Problem statement = If an entry includes an image, drop the image and copy the rest verbatim.

▬▬▬▬▬▬

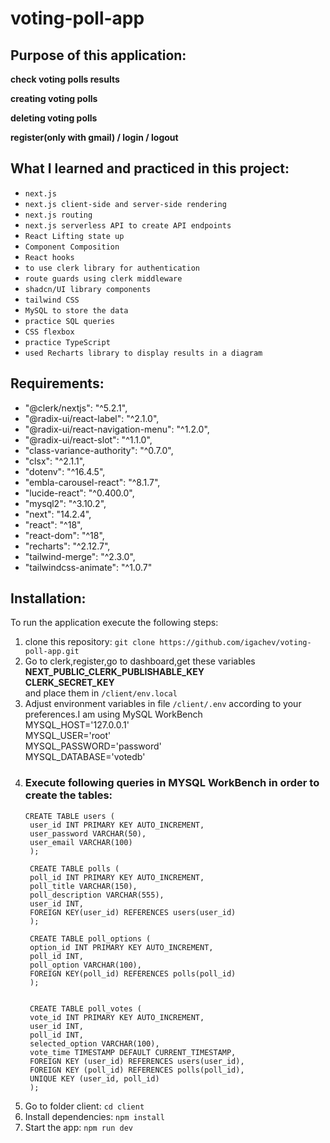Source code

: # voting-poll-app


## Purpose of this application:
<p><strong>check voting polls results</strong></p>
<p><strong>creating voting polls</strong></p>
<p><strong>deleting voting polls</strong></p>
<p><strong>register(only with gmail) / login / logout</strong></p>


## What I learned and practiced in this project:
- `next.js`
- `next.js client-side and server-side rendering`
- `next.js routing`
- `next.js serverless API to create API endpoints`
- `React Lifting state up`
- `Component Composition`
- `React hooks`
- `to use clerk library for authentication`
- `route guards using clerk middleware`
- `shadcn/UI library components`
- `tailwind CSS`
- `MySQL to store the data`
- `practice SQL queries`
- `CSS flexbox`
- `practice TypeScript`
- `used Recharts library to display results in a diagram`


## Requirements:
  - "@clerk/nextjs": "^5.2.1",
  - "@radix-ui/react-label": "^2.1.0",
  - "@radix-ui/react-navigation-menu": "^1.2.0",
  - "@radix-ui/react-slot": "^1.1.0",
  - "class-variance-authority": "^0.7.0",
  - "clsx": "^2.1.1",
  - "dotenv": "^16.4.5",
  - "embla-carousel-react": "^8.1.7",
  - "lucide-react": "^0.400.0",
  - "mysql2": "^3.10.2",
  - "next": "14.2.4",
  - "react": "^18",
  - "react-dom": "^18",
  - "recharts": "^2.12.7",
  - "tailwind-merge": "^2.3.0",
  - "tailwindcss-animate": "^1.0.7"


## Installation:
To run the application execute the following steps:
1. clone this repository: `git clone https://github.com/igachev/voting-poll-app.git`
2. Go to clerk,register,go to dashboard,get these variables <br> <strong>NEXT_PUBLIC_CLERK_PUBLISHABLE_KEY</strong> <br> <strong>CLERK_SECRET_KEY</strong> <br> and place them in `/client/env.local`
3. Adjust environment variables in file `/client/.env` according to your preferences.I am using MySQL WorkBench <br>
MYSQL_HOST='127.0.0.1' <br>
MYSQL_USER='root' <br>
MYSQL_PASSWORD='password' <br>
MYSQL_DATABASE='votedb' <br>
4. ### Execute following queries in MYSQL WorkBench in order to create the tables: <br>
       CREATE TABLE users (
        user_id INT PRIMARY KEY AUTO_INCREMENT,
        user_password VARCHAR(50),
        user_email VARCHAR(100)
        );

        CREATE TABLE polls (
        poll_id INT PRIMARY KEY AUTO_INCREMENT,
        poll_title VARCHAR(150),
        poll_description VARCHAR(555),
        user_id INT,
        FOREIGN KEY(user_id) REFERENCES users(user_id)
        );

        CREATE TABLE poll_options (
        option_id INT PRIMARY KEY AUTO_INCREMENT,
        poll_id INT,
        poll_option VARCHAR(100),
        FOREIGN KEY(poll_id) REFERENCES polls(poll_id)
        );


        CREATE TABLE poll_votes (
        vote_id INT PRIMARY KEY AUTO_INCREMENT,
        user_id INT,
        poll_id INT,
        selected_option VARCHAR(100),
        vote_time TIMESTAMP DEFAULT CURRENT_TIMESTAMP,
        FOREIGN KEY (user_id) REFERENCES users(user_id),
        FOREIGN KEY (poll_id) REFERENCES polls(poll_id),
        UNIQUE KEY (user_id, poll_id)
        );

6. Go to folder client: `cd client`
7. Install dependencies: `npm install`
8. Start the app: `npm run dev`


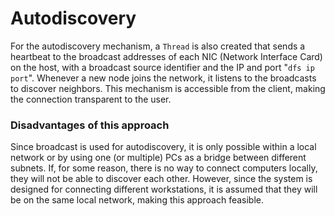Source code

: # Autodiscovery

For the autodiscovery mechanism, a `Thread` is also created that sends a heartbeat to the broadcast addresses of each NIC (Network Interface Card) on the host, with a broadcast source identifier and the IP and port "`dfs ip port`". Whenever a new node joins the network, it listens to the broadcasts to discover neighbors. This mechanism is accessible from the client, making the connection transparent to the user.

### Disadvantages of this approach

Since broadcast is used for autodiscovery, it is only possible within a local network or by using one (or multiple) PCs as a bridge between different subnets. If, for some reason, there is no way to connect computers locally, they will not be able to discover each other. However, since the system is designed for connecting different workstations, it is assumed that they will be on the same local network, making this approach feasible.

▬▬▬▬▬▬

Response =
Source code

: # voting-poll-app


## Purpose of this application:
<p><strong>check voting polls results</strong></p>
<p><strong>creating voting polls</strong></p>
<p><strong>deleting voting polls</strong></p>
<p><strong>register(only with gmail) / login / logout</strong></p>


## What I learned and practiced in this project:
- `next.js`
- `next.js client-side and server-side rendering`
- `next.js routing`
- `next.js serverless API to create API endpoints`
- `React Lifting state up`
- `Component Composition`
- `React hooks`
- `to use clerk library for authentication`
- `route guards using clerk middleware`
- `shadcn/UI library components`
- `tailwind CSS`
- `MySQL to store the data`
- `practice SQL queries`
- `CSS flexbox`
- `practice TypeScript`
- `used Recharts library to display results in a diagram`


## Requirements:
  - "@clerk/nextjs": "^5.2.1",
  - "@radix-ui/react-label": "^2.1.0",
  - "@radix-ui/react-navigation-menu": "^1.2.0",
  - "@radix-ui/react-slot": "^1.1.0",
  - "class-variance-authority": "^0.7.0",
  - "clsx": "^2.1.1",
  - "dotenv": "^16.4.5",
  - "embla-carousel-react": "^8.1.7",
  - "lucide-react": "^0.400.0",
  - "mysql2": "^3.10.2",
  - "next": "14.2.4",
  - "react": "^18",
  - "react-dom": "^18",
  - "recharts": "^2.12.7",
  - "tailwind-merge": "^2.3.0",
  - "tailwindcss-animate": "^1.0.7"


## Installation:
To run the application execute the following steps:
1. clone this repository: `git clone https://github.com/igachev/voting-poll-app.git`
2. Go to clerk,register,go to dashboard,get these variables <br> <strong>NEXT_PUBLIC_CLERK_PUBLISHABLE_KEY</strong> <br> <strong>CLERK_SECRET_KEY</strong> <br> and place them in `/client/env.local`
3. Adjust environment variables in file `/client/.env` according to your preferences.I am using MySQL WorkBench <br>
MYSQL_HOST='127.0.0.1' <br>
MYSQL_USER='root' <br>
MYSQL_PASSWORD='password' <br>
MYSQL_DATABASE='votedb' <br>
4. ### Execute following queries in MYSQL WorkBench in order to create the tables: <br>
       CREATE TABLE users (
        user_id INT PRIMARY KEY AUTO_INCREMENT,
        user_password VARCHAR(50),
        user_email VARCHAR(100)
        );

        CREATE TABLE polls (
        poll_id INT PRIMARY KEY AUTO_INCREMENT,
        poll_title VARCHAR(150),
        poll_description VARCHAR(555),
        user_id INT,
        FOREIGN KEY(user_id) REFERENCES users(user_id)
        );

        CREATE TABLE poll_options (
        option_id INT PRIMARY KEY AUTO_INCREMENT,
        poll_id INT,
        poll_option VARCHAR(100),
        FOREIGN KEY(poll_id) REFERENCES polls(poll_id)
        );


        CREATE TABLE poll_votes (
        vote_id INT PRIMARY KEY AUTO_INCREMENT,
        user_id INT,
        poll_id INT,
        selected_option VARCHAR(100),
        vote_time TIMESTAMP DEFAULT CURRENT_TIMESTAMP,
        FOREIGN KEY (user_id) REFERENCES users(user_id),
        FOREIGN KEY (poll_id) REFERENCES polls(poll_id),
        UNIQUE KEY (user_id, poll_id)
        );

6. Go to folder client: `cd client`
7. Install dependencies: `npm install`
8. Start the app: `npm run dev`


Source code

: # Autodiscovery

For the autodiscovery mechanism, a `Thread` is also created that sends a heartbeat to the broadcast addresses of each NIC (Network Interface Card) on the host, with a broadcast source identifier and the IP and port "`dfs ip port`". Whenever a new node joins the network, it listens to the broadcasts to discover neighbors. This mechanism is accessible from the client, making the connection transparent to the user.

### Disadvantages of this approach

Since broadcast is used for autodiscovery, it is only possible within a local network or by using one (or multiple) PCs as a bridge between different subnets. If, for some reason, there is no way to connect computers locally, they will not be able to discover each other. However, since the system is designed for connecting different workstations, it is assumed that they will be on the same local network, making this approach feasible.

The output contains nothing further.